2020-21-Budget in the eyes of a layman: All aren’t equal to govt
07:47 PM, June 11, 2020 / LAST MODIFIED: 10:47 PM, June 11, 2020

All aren’t equal to government

Protected and unprotected: an oblique line of the government's preference separated the two.

One group of people is the responsibility of the government and the other group is not. One group is protected by the government and the other left in the cold. Privileged ones are the public servants and overlooked ones the private employees.

The line of divide was always there, and it only got embarrassingly prominent in the onslaught of the ongoing coronavirus pandemic. As budgetary measures were laid out today, the disparity looks more prominent than ever.  

It's a job that very few in the world's ivy league of economists would have dared to do, announcing the budget of a country caught in the middle of a pandemic that brought the economy down to its knees in the last four months. Mustafa Kamal is a feisty finance minister in that sense, especially when every hand extended in his direction is for help.

No other finance minister in our living memory faced a crisis of this magnitude. Everybody, rich and poor alike, is seeking help from the government, which is also extending its hands for help from foreign lenders, the central bank (by asking it to print taka) and black money-holders.

If we analyse the government response to the health and financial security for all in the lead-up to the pandemic and beyond, we can see the line of divide all too clearly. The government cared most, if not only, for the public staff and least for the private staff. 

Kamal deserved big kudos for protecting public employees financially four months into the crisis. Proper healthcare is understood to be off the list under this circumstance; but he certainly did more than he could have to ensure financial security for 14 lakh government employees (Tk 5,125cr in salaries and benefits a month) and over 6.5 lakh pensioners (Tk 1,917cr a month).   

No austerity was called into practice. Rather, he was found to be ever obliging to the government's additional financial response to contagion compensation for public employees: up to Tk 50 lakh for death and up to Tk 10 lakh for infection. The police, the other frontline heroes besides medicare staff in our fight against the contagion, would get an additional compensation up to Tk 15 lakh from the fund of IGP (Inspector General of Police).  

We all are grateful to the services of our frontline warriors -- the doctors, nurses and police; and the highest possible compensation is what a good government must make available to them. Our government is doing it, but only for those who serve the government.

Twenty-five doctors are among the over 1,000 dead due to coronavirus disease so far. Of the 25, eight  doctors got themselves infected and met death while treating patients at private hospitals. Yet, they were not considered for compensation, just because they served the people from the other side of the line of divide.  

There are another group of front-liners who remained in the background of all the news they generated for the nation, exposing themselves daily to pandemic risks. They kept the people and the government informed, but went on to leave  their families in uncertain future. Seven journalists -- four due to coronavirus and three with symptoms -- died so far and 281 ended up with infection. No government compensation reached their families, and payment of overdue salaries was not made by some of their employers even after their deaths. Some respite, however, came from an unexpected source, with the chief of police offering Tk one lakh for each  of the families from his personal fund.       

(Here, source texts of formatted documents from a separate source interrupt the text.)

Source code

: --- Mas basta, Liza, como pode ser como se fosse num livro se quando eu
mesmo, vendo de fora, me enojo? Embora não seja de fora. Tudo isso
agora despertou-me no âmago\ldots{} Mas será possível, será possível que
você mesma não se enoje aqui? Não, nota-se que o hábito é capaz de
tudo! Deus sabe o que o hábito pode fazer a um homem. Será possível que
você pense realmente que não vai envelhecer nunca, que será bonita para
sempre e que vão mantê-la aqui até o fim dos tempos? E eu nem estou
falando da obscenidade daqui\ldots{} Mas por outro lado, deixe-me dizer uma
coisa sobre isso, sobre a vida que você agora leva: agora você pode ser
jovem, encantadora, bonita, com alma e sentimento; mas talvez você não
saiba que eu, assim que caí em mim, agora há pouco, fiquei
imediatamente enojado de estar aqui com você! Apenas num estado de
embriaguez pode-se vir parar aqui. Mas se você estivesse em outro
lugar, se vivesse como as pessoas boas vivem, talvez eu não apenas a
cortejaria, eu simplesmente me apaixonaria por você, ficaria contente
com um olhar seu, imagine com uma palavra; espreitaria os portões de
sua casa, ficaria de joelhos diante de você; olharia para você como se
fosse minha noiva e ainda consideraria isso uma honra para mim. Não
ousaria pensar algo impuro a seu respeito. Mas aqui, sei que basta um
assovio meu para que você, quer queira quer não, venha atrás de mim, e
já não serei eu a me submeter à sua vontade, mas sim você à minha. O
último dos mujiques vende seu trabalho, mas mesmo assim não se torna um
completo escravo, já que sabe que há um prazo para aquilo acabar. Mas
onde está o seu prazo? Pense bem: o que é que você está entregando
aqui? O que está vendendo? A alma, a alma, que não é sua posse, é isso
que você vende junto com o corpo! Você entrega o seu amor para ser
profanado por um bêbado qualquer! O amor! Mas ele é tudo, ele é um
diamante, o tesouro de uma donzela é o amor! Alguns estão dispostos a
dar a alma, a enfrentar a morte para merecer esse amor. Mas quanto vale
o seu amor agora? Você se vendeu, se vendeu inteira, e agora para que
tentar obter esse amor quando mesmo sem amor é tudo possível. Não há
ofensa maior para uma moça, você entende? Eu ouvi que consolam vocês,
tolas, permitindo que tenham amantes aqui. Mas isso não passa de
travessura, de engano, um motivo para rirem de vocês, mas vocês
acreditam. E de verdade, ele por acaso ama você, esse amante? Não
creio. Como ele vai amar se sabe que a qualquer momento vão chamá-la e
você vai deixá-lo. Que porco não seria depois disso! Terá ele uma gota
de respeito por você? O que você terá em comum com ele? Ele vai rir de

The economy is reeling from the shockwaves of the pandemic, which is going to change the landscape of businesses and job opportunities for good. How the businesses would restart and recover from the loss is a billion-dollar question. So, bonus-cut, salary-cut, privilege-cut and job-cut are expected to be the issues in Bangladesh, at least for a year or two.

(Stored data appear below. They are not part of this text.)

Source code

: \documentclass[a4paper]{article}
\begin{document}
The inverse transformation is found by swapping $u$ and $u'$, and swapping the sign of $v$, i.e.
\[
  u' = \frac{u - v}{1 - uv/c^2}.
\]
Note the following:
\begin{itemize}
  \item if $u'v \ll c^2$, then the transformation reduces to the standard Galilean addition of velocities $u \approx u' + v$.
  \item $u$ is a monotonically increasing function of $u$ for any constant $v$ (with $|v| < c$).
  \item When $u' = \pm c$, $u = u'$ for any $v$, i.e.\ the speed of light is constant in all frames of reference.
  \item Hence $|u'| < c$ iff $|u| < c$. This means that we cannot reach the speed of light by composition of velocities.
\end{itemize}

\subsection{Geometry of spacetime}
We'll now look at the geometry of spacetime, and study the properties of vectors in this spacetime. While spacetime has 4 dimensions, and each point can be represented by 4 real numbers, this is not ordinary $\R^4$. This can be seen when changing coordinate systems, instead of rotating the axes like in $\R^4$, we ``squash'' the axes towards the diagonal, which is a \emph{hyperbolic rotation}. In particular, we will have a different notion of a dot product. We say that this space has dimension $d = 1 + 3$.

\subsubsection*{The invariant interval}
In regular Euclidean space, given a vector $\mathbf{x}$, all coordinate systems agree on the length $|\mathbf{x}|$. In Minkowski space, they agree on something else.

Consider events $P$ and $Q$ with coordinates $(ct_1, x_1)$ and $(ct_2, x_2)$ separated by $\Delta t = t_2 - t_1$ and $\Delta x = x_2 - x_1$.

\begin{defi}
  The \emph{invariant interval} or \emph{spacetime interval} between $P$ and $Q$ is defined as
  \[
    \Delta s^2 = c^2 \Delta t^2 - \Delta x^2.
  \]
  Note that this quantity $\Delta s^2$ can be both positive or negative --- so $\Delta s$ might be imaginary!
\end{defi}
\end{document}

But the worries and uncertainties to grapple with are only for the 75 lakh people who are serving on the other side of the divide, in the private sector. 

It should have been a huge obligation for the government, the finance minister to be precise, to take extra care of the 22 lakh tax-payers, of whom 86 percent is from the private sector.

Isn't it unfair of the government to shield the financial security of only the public employees, of whom only 3 lakh are tax-payers? But those who pay tax, working in the private sector or running private businesses, are left in a quagmire. They are the ones who would face the job-cut, salary-cut or go out of the businesses.

No clear outline could be made of the budget speech and documents about Kamal's tab on the employment protection or creation, incentive or support for private sector employers to retain jobs and unemployment benefits. Would these tax-payers not get any COVID-19 respite from the government? If the tax-payers don't get protection during their crisis, why would they pay tax then? 

A crisis like this demanded an out-of-the-box, pragmatic policy from Kamal. And, it wasn't delivered, at least not yet.